**REQUIREMENT**
From the entries below, retype only the lines from the one with "the relationship between" through the one with "briefly. The first", exactly as written.

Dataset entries

====

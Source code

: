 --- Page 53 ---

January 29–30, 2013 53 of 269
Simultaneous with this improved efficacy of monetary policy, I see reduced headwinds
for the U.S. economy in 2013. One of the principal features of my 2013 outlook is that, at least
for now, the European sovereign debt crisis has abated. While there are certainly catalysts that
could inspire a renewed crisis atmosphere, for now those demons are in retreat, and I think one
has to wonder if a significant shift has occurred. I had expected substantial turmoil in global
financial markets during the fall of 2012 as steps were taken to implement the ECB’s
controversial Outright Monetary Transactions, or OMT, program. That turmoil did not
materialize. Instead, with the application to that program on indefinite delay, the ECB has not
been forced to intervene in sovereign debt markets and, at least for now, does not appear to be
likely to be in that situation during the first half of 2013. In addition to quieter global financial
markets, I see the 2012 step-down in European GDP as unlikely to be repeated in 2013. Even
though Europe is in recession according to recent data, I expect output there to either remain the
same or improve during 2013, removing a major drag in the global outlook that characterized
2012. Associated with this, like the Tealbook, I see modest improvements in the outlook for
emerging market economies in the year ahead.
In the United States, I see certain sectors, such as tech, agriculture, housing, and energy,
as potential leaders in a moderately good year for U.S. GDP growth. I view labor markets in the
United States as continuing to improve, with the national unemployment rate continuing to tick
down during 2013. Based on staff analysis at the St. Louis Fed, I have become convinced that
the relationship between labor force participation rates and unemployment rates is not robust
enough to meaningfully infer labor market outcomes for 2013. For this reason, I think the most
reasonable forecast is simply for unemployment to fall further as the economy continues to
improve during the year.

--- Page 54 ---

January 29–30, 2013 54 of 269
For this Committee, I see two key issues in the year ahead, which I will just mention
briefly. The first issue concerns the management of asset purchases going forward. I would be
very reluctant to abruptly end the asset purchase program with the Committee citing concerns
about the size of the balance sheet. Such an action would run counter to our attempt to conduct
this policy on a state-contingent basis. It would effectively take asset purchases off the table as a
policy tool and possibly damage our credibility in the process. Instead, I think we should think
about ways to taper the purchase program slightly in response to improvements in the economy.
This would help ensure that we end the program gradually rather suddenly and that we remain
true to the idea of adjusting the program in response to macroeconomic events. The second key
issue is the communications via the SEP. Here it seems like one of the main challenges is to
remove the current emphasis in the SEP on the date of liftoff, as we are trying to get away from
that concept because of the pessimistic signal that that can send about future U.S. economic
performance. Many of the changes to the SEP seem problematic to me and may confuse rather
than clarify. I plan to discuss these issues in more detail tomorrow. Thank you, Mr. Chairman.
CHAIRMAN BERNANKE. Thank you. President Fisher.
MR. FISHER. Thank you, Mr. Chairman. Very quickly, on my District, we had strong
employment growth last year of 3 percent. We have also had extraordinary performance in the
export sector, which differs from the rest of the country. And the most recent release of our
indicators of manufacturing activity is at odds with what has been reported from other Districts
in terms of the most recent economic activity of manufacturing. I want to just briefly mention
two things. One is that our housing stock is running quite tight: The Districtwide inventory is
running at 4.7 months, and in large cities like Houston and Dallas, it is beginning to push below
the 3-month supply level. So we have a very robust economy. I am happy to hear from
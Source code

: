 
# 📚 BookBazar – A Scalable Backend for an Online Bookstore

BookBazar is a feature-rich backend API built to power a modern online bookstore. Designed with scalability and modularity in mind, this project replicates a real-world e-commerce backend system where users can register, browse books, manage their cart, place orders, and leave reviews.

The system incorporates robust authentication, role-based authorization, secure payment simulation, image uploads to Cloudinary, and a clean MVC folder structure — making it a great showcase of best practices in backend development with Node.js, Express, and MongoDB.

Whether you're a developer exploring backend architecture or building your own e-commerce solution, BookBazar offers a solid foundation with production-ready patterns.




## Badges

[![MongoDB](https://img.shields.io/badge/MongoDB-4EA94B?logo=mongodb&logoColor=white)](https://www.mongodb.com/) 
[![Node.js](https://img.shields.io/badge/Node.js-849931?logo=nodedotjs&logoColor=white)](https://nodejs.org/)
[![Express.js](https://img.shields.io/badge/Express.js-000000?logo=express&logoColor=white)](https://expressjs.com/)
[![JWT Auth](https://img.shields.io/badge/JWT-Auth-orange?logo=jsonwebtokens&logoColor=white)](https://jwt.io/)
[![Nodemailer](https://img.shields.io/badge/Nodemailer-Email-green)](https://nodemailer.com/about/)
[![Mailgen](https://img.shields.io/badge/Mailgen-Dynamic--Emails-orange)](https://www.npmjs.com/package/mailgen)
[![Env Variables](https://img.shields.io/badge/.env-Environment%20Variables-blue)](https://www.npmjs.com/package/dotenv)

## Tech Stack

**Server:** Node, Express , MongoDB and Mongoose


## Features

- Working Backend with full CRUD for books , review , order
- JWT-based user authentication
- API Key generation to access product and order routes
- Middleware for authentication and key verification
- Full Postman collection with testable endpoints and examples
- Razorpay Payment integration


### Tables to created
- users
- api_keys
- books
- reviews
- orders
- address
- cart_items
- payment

====

**YOUR RESPONSE**
the relationship between labor force participation rates and unemployment rates is not robust
enough to meaningfully infer labor market outcomes for 2013. For this reason, I think the most
reasonable forecast is simply for unemployment to fall further as the economy continues to
improve during the year.

--- Page 54 ---

January 29–30, 2013 54 of 269
For this Committee, I see two key issues in the year ahead, which I will just mention
briefly. The first issue concerns the management of asset purchases going forward. I would be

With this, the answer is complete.